**Task details:**
In the entries, find all lines that hold the word "file" and copy them.

^^^^^^^^

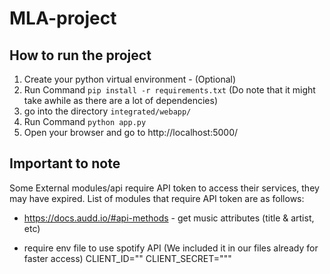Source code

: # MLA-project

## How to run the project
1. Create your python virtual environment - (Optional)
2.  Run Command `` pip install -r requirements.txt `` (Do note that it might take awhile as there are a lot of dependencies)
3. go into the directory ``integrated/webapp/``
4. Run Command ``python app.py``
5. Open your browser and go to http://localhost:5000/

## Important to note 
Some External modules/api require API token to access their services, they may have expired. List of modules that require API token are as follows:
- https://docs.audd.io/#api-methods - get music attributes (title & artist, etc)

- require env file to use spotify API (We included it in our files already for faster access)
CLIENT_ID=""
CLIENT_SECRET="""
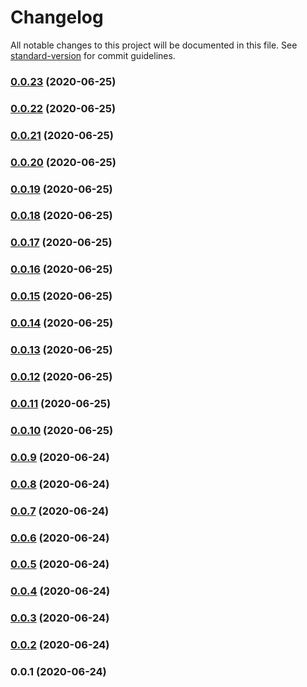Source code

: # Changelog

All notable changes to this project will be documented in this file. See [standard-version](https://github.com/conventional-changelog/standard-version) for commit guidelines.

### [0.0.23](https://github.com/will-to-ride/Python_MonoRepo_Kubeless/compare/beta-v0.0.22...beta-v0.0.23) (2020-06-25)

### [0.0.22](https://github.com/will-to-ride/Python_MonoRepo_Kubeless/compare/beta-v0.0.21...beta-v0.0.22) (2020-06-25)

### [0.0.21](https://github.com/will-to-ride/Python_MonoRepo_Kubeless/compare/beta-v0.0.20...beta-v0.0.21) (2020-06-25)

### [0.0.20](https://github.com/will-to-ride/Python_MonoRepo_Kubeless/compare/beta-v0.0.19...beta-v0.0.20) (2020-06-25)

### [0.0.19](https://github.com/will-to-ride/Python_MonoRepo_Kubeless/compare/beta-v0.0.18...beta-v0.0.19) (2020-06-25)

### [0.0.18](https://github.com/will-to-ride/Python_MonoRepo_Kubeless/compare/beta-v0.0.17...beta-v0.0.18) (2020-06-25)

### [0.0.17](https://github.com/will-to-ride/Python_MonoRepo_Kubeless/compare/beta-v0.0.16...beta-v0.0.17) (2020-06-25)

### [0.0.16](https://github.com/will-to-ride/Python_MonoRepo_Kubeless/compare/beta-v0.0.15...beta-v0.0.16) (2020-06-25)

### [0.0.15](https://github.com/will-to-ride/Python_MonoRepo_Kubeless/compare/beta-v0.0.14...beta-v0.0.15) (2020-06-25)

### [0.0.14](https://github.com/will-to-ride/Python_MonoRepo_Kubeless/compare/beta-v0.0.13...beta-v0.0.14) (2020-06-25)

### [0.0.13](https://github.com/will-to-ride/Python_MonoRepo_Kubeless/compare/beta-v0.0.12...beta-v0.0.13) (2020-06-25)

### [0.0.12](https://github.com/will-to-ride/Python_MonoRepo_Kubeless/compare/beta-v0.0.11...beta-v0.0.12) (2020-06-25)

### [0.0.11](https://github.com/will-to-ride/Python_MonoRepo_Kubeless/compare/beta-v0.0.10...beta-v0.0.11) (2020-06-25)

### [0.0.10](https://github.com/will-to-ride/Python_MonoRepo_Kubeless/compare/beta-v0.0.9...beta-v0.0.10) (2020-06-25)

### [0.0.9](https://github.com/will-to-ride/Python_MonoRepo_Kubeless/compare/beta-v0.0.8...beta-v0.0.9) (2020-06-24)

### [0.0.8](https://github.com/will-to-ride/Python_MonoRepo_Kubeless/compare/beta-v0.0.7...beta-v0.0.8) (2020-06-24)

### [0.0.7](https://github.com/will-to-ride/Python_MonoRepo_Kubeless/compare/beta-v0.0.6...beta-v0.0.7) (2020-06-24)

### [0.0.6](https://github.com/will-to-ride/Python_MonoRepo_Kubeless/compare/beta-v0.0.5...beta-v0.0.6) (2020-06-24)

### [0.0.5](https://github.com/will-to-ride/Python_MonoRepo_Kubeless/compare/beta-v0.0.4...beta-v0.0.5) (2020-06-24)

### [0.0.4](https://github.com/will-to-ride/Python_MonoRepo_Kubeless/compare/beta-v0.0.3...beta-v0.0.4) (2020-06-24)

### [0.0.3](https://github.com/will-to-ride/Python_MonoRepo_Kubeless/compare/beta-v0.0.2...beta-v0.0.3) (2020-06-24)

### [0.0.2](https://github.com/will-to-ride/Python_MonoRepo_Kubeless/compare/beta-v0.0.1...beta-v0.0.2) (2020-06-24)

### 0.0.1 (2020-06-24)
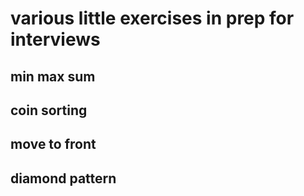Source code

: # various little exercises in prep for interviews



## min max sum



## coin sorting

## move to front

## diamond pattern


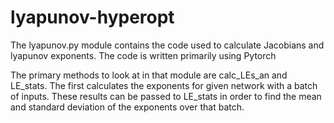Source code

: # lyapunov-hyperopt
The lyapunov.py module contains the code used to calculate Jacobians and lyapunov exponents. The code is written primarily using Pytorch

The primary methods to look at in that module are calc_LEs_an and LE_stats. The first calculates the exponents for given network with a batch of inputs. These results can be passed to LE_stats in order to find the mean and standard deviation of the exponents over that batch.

^^^^^^^^

**Task response:**
- require env file to use spotify API (We included it in our files already for faster access)
All notable changes to this project will be documented in this file. See [standard-version](https://github.com/conventional-changelog/standard-version) for commit guidelines.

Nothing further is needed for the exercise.